--- DATA SHOWN Enclosed Below ---
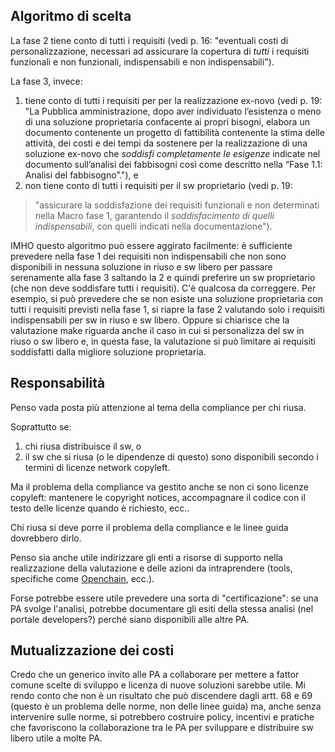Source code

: ## Algoritmo di scelta

La fase 2 tiene conto di tutti i requisiti (vedi p. 16: "eventuali costi di
personalizzazione, necessari ad assicurare la copertura di *tutti* i requisiti
funzionali e non funzionali, indispensabili e non indispensabili").

La fase 3, invece:

  1. tiene conto di tutti i requisiti per per la realizzazione ex-novo (vedi p.
  19: "La Pubblica amministrazione, dopo aver individuato l’esistenza o meno di
  una soluzione proprietaria confacente ai propri bisogni, elabora un documento
  contenente un progetto di fattibilità contenente la stima delle attività, dei
  costi e dei tempi da sostenere per la realizzazione di una soluzione ex-novo
  che *soddisfi completamente le esigenze* indicate nel documento sull’analisi
  dei fabbisogni così come descritto nella “Fase 1.1: Analisi del
  fabbisogno”."), e
  2. non tiene conto di tutti i requisiti per il sw proprietario (vedi p. 19:

> "assicurare la soddisfazione dei requisiti funzionali e non determinati
nella Macro fase 1, garantendo il *soddisfacimento di quelli
indispensabili*, con quelli indicati nella documentazione").

IMHO questo algoritmo può essere aggirato facilmente: è sufficiente prevedere
nella fase 1 dei requisiti non indispensabili che non sono disponibili in
nessuna soluzione in riuso e sw libero per passare serenamente alla fase 3
saltando la 2 e quindi preferire un sw proprietario (che non deve soddisfare
tutti i requisiti). C'è qualcosa da correggere. Per esempio, si può prevedere
che se non esiste una soluzione proprietaria con tutti i requisiti previsti
nella fase 1, si riapre la fase 2 valutando solo i requisiti indispensabili per
sw in riuso e sw libero. Oppure si chiarisce che la valutazione make riguarda
anche il caso in cui si personalizza del sw in riuso o sw libero e, in questa
fase, la valutazione si può limitare ai requisiti soddisfatti dalla migliore
soluzione proprietaria.

## Responsabilità

Penso vada posta più attenzione al tema della compliance per chi riusa.

Soprattutto se:

   1. chi riusa distribuisce il sw, o
   2. il sw che si riusa (o le dipendenze di questo) sono disponibili
   secondo i termini di licenze network copyleft.

Ma il problema della compliance va gestito anche se non ci sono licenze
copyleft: mantenere le copyright notices, accompagnare il codice con il
testo delle licenze quando è richiesto, ecc..

Chi riusa si deve porre il problema della compliance e le linee guida
dovrebbero dirlo.

Penso sia anche utile indirizzare gli enti a risorse di supporto nella
realizzazione della valutazione e delle azioni da intraprendere (tools,
specifiche come [Openchain](https://openchainproject.org), ecc.).  

Forse potrebbe essere utile prevedere una sorta di "certificazione": se
una PA svolge l'analisi, potrebbe documentare gli esiti della stessa
analisi (nel portale developers?) perché siano disponibili alle altre
PA.

## Mutualizzazione dei costi

Credo che un generico invito alle PA a collaborare per mettere a fattor
comune scelte di sviluppo e licenza di nuove soluzioni sarebbe utile.
Mi rendo conto che non è un risultato che può discendere dagli artt. 68
e 69 (questo è un problema delle norme, non delle linee guida) ma, anche
senza intervenire sulle norme, si potrebbero costruire policy, incentivi
e pratiche che favoriscono la collaborazione tra le PA per sviluppare e
distribuire sw libero utile a molte PA.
--- End of Enclosed DATA SHOWN ---
Begin at the line above that has "e non determinati" and stop after the line that has "che se non esiste", copying each line exactly and adding nothing else.

> "assicurare la soddisfazione dei requisiti funzionali e non determinati
nella Macro fase 1, garantendo il *soddisfacimento di quelli
indispensabili*, con quelli indicati nella documentazione").

IMHO questo algoritmo può essere aggirato facilmente: è sufficiente prevedere
nella fase 1 dei requisiti non indispensabili che non sono disponibili in
nessuna soluzione in riuso e sw libero per passare serenamente alla fase 3
saltando la 2 e quindi preferire un sw proprietario (che non deve soddisfare
tutti i requisiti). C'è qualcosa da correggere. Per esempio, si può prevedere
che se non esiste una soluzione proprietaria con tutti i requisiti previsti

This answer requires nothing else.